Equity-strapped financial structures like Safeway's wouldn't fly in today's credit markets: George Roberts, co-head of KKR, says $700 million to $1 billion of equity might be the requirement now. But that tightening of the screw is a sharp reminder of just what 1986 was like. It was an especially steamy time in the Age of Excess. LBO dealmakers aggressively scoured the land; thin floors of equity supported giant silos of debt; and behind the scenes, Establishment corporations froze in fear of hostile takeovers. On Wall Street, Michael Milken and Drexel Burnham were at the height of their powers--though not for much longer. Before the year was out, Ivan Boesky began to spill insider-trading secrets to the law, the event that put the first crack in the financial phenomenon we call the Eighties.

In that climate it was possible to go relatively easy on leverage and still make a bad deal: Burroughs did that when it merged with Sperry in 1986, converting two condos of weakness into a structure of instability called Unisys. But it was also preposterously easy for men short of financial discipline to concoct fatally flawed LBO transactions. Consider, for instance, the interlocked disasters of Edward Finkelstein and Robert Campeau.

Finkelstein, then chairman of R.H. Macy, the fifth-biggest U.S. department store chain, took the company private in 1986 by way of a $3.6 billion leveraged buyout. Campeau, a Canadian real estate developer with a history of mental illness, did a hostile takeover of the sixth-biggest chain, Allied Stores, sealing his victory on a fitting day, Halloween. By New Year's Eve, though, with deal-destroying tax changes due to arrive at the stroke of midnight, Campeau was still frantically looking for the last dollar of financing he needed to complete his $3.5 billion deal. That piece finally popped into place, and one Campeau adviser left the scene recalling a half-jesting question posed earlier by another negotiator: "What have we created?"

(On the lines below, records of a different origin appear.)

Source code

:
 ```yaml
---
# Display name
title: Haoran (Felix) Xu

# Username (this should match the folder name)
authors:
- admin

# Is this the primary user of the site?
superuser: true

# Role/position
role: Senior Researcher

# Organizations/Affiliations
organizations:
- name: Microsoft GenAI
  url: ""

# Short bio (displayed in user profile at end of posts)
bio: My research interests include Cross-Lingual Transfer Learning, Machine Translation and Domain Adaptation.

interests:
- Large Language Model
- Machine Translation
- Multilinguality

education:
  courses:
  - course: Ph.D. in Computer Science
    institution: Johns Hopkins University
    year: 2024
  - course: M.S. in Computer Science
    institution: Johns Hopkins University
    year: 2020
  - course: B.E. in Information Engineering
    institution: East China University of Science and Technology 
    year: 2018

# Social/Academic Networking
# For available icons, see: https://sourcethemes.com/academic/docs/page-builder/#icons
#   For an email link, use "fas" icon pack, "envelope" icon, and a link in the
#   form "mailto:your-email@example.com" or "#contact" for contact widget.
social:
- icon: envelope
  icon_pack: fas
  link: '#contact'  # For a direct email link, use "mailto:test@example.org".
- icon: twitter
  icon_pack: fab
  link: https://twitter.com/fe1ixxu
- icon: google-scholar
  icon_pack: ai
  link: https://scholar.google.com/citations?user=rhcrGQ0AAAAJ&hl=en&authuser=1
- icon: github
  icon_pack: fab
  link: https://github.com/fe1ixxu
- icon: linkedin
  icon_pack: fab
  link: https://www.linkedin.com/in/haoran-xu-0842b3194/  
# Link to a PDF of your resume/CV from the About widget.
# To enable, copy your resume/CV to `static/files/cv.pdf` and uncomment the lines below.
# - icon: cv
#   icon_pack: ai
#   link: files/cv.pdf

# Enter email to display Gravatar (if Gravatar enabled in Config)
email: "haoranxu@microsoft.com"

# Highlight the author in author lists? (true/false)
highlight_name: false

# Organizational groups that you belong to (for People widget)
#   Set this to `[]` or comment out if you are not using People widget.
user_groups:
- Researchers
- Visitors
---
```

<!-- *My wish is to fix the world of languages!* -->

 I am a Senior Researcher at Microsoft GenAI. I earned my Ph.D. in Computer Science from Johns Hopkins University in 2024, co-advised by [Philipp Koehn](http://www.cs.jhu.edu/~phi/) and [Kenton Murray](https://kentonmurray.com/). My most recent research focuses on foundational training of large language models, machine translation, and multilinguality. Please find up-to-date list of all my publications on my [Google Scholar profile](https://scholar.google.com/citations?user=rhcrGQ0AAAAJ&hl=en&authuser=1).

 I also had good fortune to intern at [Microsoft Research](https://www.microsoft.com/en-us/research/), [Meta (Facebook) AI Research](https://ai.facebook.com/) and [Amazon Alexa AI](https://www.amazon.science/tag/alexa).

"A crazy mess" would have worked as an answer, although it took three more years of weird, erratic, overreaching behavior by Campeau for the point to be cemented. Along the way, still weighted with debt and having proved in no way that he could manage Allied, Campeau won a 1988 bidding war for the biggest department store chain, Federated--beating out none other than Macy's Finkelstein. From the start, many thought that the $6.5 billion Campeau paid was too high. But others argued that the price must be okay given that Finkelstein, a master retailer, had been willing to pay essentially as much. Of course the real truth was that Finkelstein had kept right up with Campeau in losing his head.

After that Campeau and Finkelstein in effect competed to see who could fall into bankruptcy first. Campeau won the race, with Allied and Federated going into Chapter 11 in January 1990. Macy's, which made up for its failure to get the whole of Federated by overpaying for two of its big divisions, held on until January 1992. And even then the interlocks between these big retailers didn't dissolve. In 1994, Federated, by then freed from bankruptcy, sprang Macy's from the courts by buying it for $4.1 billion.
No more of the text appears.